Top of RECORDS SHOWN

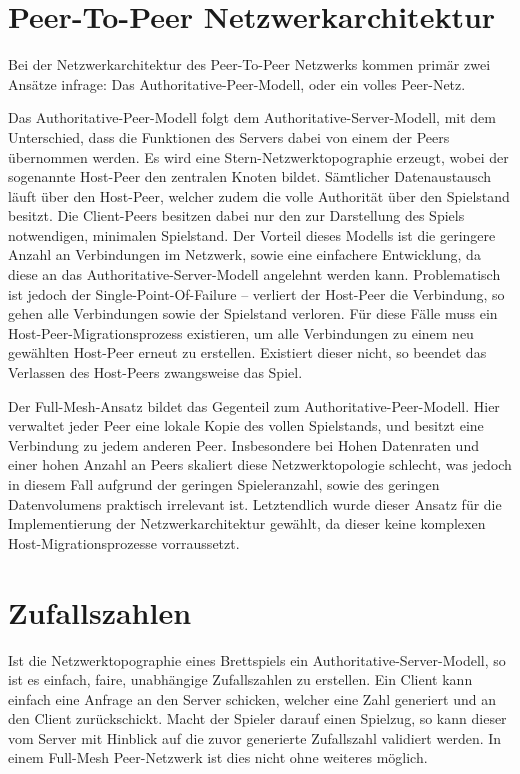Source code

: \section{Peer-To-Peer Netzwerkarchitektur}
Bei der Netzwerkarchitektur des Peer-To-Peer Netzwerks kommen primär zwei Ansätze infrage: Das Authoritative-Peer-Modell, oder ein volles Peer-Netz.\par 

Das Authoritative-Peer-Modell folgt dem Authoritative-Server-Modell, mit dem Unterschied, dass die Funktionen des Servers dabei von einem der Peers übernommen werden. Es wird eine Stern-Netzwerktopographie erzeugt, wobei der sogenannte \glqq{}Host-Peer\grqq{} den zentralen Knoten bildet. Sämtlicher Datenaustausch läuft über den Host-Peer, welcher zudem die volle Authorität über den Spielstand besitzt. Die Client-Peers besitzen dabei nur den zur Darstellung des Spiels notwendigen, minimalen Spielstand. Der Vorteil dieses Modells ist die geringere Anzahl an Verbindungen im Netzwerk, sowie eine einfachere Entwicklung, da diese an das Authoritative-Server-Modell angelehnt werden kann. Problematisch ist jedoch der Single-Point-Of-Failure -- verliert der Host-Peer die Verbindung, so gehen alle Verbindungen sowie der Spielstand verloren. Für diese Fälle muss ein \glqq{}Host-Peer-Migrationsprozess\grqq{} existieren, um alle Verbindungen zu einem neu gewählten Host-Peer erneut zu erstellen. Existiert dieser nicht, so beendet das Verlassen des Host-Peers zwangsweise das Spiel.\par

Der Full-Mesh-Ansatz bildet das Gegenteil zum Authoritative-Peer-Modell. Hier verwaltet jeder Peer eine lokale Kopie des vollen Spielstands, und besitzt eine Verbindung zu jedem anderen Peer. Insbesondere bei Hohen Datenraten und einer hohen Anzahl an Peers skaliert diese Netzwerktopologie schlecht, was jedoch in diesem Fall aufgrund der geringen Spieleranzahl, sowie des geringen Datenvolumens praktisch irrelevant ist. Letztendlich wurde dieser Ansatz für die Implementierung der Netzwerkarchitektur gewählt, da dieser keine komplexen Host-Migrationsprozesse vorraussetzt.\par

\section{Zufallszahlen}
Ist die Netzwerktopographie eines Brettspiels ein Authoritative-Server-Modell, so ist es einfach, faire, unabhängige Zufallszahlen zu erstellen. Ein Client kann einfach eine Anfrage an den Server schicken, welcher eine Zahl generiert und an den Client zurückschickt. Macht der Spieler darauf einen Spielzug, so kann dieser vom Server mit Hinblick auf die zuvor generierte Zufallszahl validiert werden. In einem Full-Mesh Peer-Netzwerk ist dies nicht ohne weiteres möglich.\par

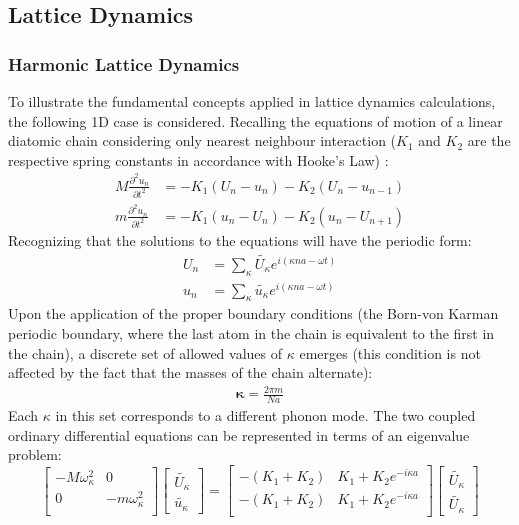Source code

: \subsection{Lattice Dynamics}
\subsubsection{Harmonic Lattice Dynamics}
To illustrate the fundamental concepts applied in lattice dynamics calculations, the following 1D case is considered. Recalling the equations of motion of a linear diatomic chain considering only nearest neighbour interaction ($K_1$ and $K_2$ are the respective spring constants in accordance with Hooke's Law) \cite{dove_introduction_1993-3}:
%
\begin{align}
	M\frac{\partial ^2 u_n}{\partial t^2}&=-K_1(U_n-u_n)-K_2(U_n-u_{n-1})\\
	m\frac{\partial ^2 u_n}{\partial t^2}&=-K_1(u_n-U_n)-K_2(u_n-U_{n+1})
\end{align}
%
Recognizing that the solutions to the equations will have the periodic form:
%
\begin{align}
	U_n&=\sum_\kappa \tilde{U_\kappa}e^{i(\kappa na-\omega t)}\\
	u_n&=\sum_\kappa \tilde{u_\kappa}e^{i(\kappa na-\omega t)}
\end{align}
%
Upon the application of the proper boundary conditions (the Born-von Karman periodic boundary, where the last atom in the chain is equivalent to the first in the chain), a discrete set of allowed values of $\kappa$ emerges (this condition is not affected by the fact that the masses of the chain alternate):
%
\begin{align}
	\pmb{\kappa}=\frac{2\pi m}{Na}
\end{align}
%
Each $\kappa$ in this set corresponds to a different phonon mode. The two coupled ordinary differential equations can be represented in terms of an eigenvalue problem:
%
\begin{equation}
\begin{bmatrix}
  -M\omega_\kappa^2 & 0\\
  0 & -m\omega_\kappa^2\\ 
 \end{bmatrix}
\begin{bmatrix}
\tilde{U_\kappa} \\ 
\tilde{u_\kappa}
\end{bmatrix}
=
\begin{bmatrix}
  -(K_1+K_2) & K_1+K_2e^{-i\kappa a}\\
  -(K_1+K_2) & K_1+K_2e^{-i\kappa a}\\ 
 \end{bmatrix}
\begin{bmatrix}
\tilde{U_\kappa} \\ \tilde{U_\kappa}
\end{bmatrix}
\end{equation}
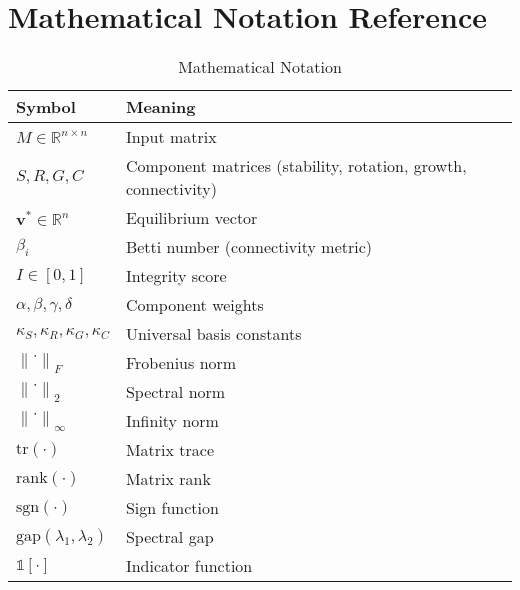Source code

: \documentclass[11pt,a4paper]{article}
\theoremstyle{definition}
\theoremstyle{remark}
\newcommand{\R}{\mathbb{R}}
\newcommand{\norm}[1]{\left\|#1\right\|}
\newcommand{\trace}{\text{tr}}
\newcommand{\rank}{\text{rank}}
\newcommand{\sgn}{\text{sgn}}
\newcommand{\gap}{\text{gap}}
\begin{document}
\section{Mathematical Notation Reference}

\begin{table}[h]
\centering
\begin{tabular}{ll}
\toprule
\textbf{Symbol} & \textbf{Meaning} \\
\midrule
$M \in \R^{n \times n}$ & Input matrix \\
$S, R, G, C$ & Component matrices (stability, rotation, growth, connectivity) \\
$\mathbf{v}^* \in \R^n$ & Equilibrium vector \\
$\beta_i$ & Betti number (connectivity metric) \\
$I \in [0,1]$ & Integrity score \\
$\alpha, \beta, \gamma, \delta$ & Component weights \\
$\kappa_S, \kappa_R, \kappa_G, \kappa_C$ & Universal basis constants \\
$\norm{\cdot}_F$ & Frobenius norm \\
$\norm{\cdot}_2$ & Spectral norm \\
$\norm{\cdot}_\infty$ & Infinity norm \\
$\trace(\cdot)$ & Matrix trace \\
$\rank(\cdot)$ & Matrix rank \\
$\sgn(\cdot)$ & Sign function \\
$\gap(\lambda_1, \lambda_2)$ & Spectral gap \\
$\mathbb{1}[\cdot]$ & Indicator function \\
\bottomrule
\end{tabular}
\caption{Mathematical Notation}
\label{tab:notation}
\end{table}
\end{document}
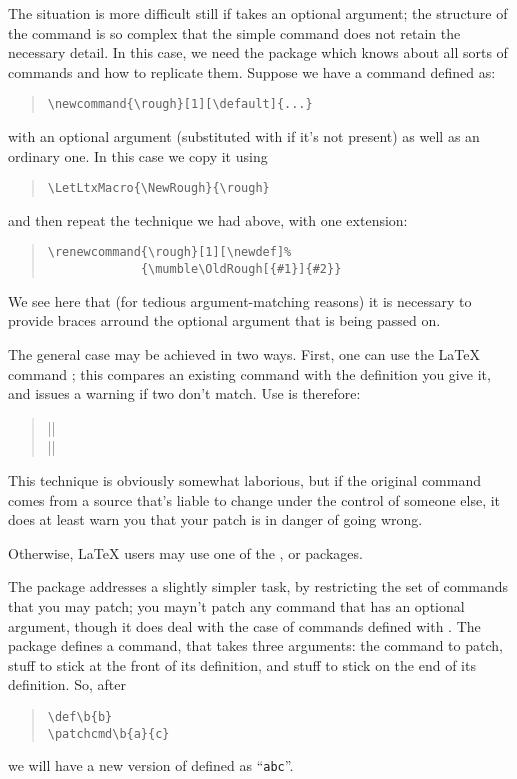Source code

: The situation is more difficult still if  takes an
optional argument; the structure of the command is so complex that the
simple  command does not retain the necessary detail.  In
this case, we need the  package which knows about all
sorts of \latex{} commands and how to replicate them.  Suppose we have
a command defined as:
\begin{quote}
\begin{verbatim}
\newcommand{\rough}[1][\default]{...}
\end{verbatim}
\end{quote}
with an optional argument (substituted with  if it's not
present) as well as an ordinary one.  In this case we copy it using
\begin{quote}
\begin{verbatim}
\LetLtxMacro{\NewRough}{\rough}
\end{verbatim}
\end{quote}
and then repeat the technique we had above, with one extension:
\begin{quote}
\begin{verbatim}
\renewcommand{\rough}[1][\newdef]%
             {\mumble\OldRough[{#1}]{#2}}
\end{verbatim}
\end{quote}
We see here that (for tedious argument-matching reasons) it is
necessary to provide braces arround the optional argument that is
being passed on.

The general case may be achieved in two ways.  First, one can use the
\LaTeX{} command ; this compares an existing command
with the definition you give it, and issues a warning if two don't
match.  Use is therefore:
\begin{quote}
  ||\\
  |\renewcommand{\complex}{|\meta{new definition}|}|
\end{quote}
This technique is obviously somewhat laborious, but if the original
command comes from a source that's liable to change under the control
of someone else, it does at least warn you that your patch is in
danger of going wrong.

Otherwise, \LaTeX{} users may use one of the ,
 or  packages.

The  package addresses a slightly simpler task, by
restricting the set of commands that you may patch; you mayn't patch
any command that has an optional argument, though it does deal with
the case of commands defined with .  The
package defines a  command, that takes three
arguments: the command to patch, stuff to stick at the front of its
definition, and stuff to stick on the end of its definition.  So,
after
\begin{quote}
\begin{verbatim}
\def\b{b}
\patchcmd\b{a}{c}
\end{verbatim}
\end{quote}
we will have a new version of  defined as ``\texttt{abc}''.

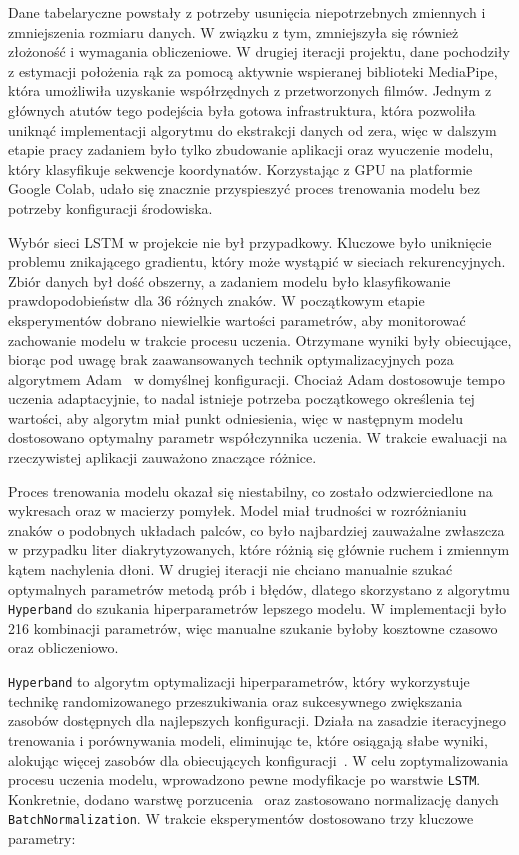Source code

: Dane tabelaryczne powstały z potrzeby usunięcia niepotrzebnych zmiennych i zmniejszenia rozmiaru danych. W związku z tym, zmniejszyła się również złożoność i wymagania obliczeniowe. W drugiej iteracji projektu, dane pochodziły z estymacji położenia rąk za pomocą aktywnie wspieranej biblioteki MediaPipe, która umożliwiła uzyskanie współrzędnych z przetworzonych filmów. Jednym z głównych atutów tego podejścia była gotowa infrastruktura, która pozwoliła uniknąć implementacji algorytmu do ekstrakcji danych od zera, więc w dalszym etapie pracy zadaniem było tylko zbudowanie aplikacji oraz wyuczenie modelu, który klasyfikuje sekwencje koordynatów. Korzystając z GPU na platformie Google Colab, udało się znacznie przyspieszyć proces trenowania modelu bez potrzeby konfiguracji środowiska.

Wybór sieci LSTM w projekcie nie był przypadkowy. Kluczowe było uniknięcie problemu znikającego gradientu, który może wystąpić w sieciach rekurencyjnych. Zbiór danych był dość obszerny, a zadaniem modelu było klasyfikowanie prawdopodobieństw dla 36 różnych znaków. W początkowym etapie eksperymentów dobrano niewielkie wartości parametrów, aby monitorować zachowanie modelu w trakcie procesu uczenia. Otrzymane wyniki były obiecujące, biorąc pod uwagę brak zaawansowanych technik optymalizacyjnych poza algorytmem Adam~\cite{kingma2015} w domyślnej konfiguracji. Chociaż Adam dostosowuje tempo uczenia adaptacyjnie, to nadal istnieje potrzeba początkowego określenia tej wartości, aby algorytm miał punkt odniesienia, więc w następnym modelu dostosowano optymalny parametr współczynnika uczenia. W trakcie ewaluacji na rzeczywistej aplikacji zauważono znaczące różnice.

Proces trenowania modelu okazał się niestabilny, co zostało odzwierciedlone na wykresach oraz w macierzy pomyłek. Model miał trudności w rozróżnianiu znaków o podobnych układach palców, co było najbardziej zauważalne zwłaszcza w przypadku liter diakrytyzowanych, które różnią się głównie ruchem i zmiennym kątem nachylenia dłoni. W drugiej iteracji nie chciano manualnie szukać optymalnych parametrów metodą prób i błędów, dlatego skorzystano z algorytmu \texttt{Hyperband} do szukania hiperparametrów lepszego modelu. W implementacji było 216 kombinacji parametrów, więc manualne szukanie byłoby kosztowne czasowo oraz obliczeniowo.

\texttt{Hyperband} to algorytm optymalizacji hiperparametrów, który wykorzystuje technikę randomizowanego przeszukiwania oraz sukcesywnego zwiększania zasobów dostępnych dla najlepszych konfiguracji. Działa na zasadzie iteracyjnego trenowania i porównywania modeli, eliminując te, które osiągają słabe wyniki, alokując więcej zasobów dla obiecujących konfiguracji~\cite{li2017}. W celu zoptymalizowania procesu uczenia modelu, wprowadzono pewne modyfikacje po warstwie \texttt{LSTM}. Konkretnie, dodano warstwę porzucenia~\cite{hinton2012} oraz zastosowano normalizację danych \texttt{BatchNormalization}. W trakcie eksperymentów dostosowano trzy kluczowe parametry:

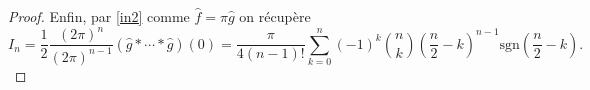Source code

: \documentclass{notes}
\begin{document}
\begin{proof}
Enfin, par \eqref{in2} comme $\hat f = \pi \hat g$ on récupère 
\[ I_n = \frac 12 \frac{(2\pi)^{n}}{(2\pi)^{n-1}} \left( \hat g\ast \cdots \ast \hat  g \right)(0)  =  \frac{\pi}{4(n-1)!}  \sum_{k=0}^{n} (-1)^{k}\binom nk \left( \frac n2 - k \right)^{n-1}\mathrm{sgn}\left( \frac n2 - k \right) .  \]


\end{proof}


 
\end{document}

Bottom of RECORDS SHOWN

- EXERCISE PROMPT -
In the data above, the stretch from the line with "Equilibrium vector \\" through the line with "The situation is" is to be returned exactly, minus any pictures.

- OUTPUT -
$\mathbf{v}^* \in \R^n$ & Equilibrium vector \\
$\beta_i$ & Betti number (connectivity metric) \\
$I \in [0,1]$ & Integrity score \\
$\alpha, \beta, \gamma, \delta$ & Component weights \\
$\kappa_S, \kappa_R, \kappa_G, \kappa_C$ & Universal basis constants \\
$\norm{\cdot}_F$ & Frobenius norm \\
$\norm{\cdot}_2$ & Spectral norm \\
$\norm{\cdot}_\infty$ & Infinity norm \\
$\trace(\cdot)$ & Matrix trace \\
$\rank(\cdot)$ & Matrix rank \\
$\sgn(\cdot)$ & Sign function \\
$\gap(\lambda_1, \lambda_2)$ & Spectral gap \\
$\mathbb{1}[\cdot]$ & Indicator function \\
\bottomrule
\end{tabular}
\caption{Mathematical Notation}
\label{tab:notation}
\end{table}
\end{document}
Source code

: The situation is more difficult still if  takes an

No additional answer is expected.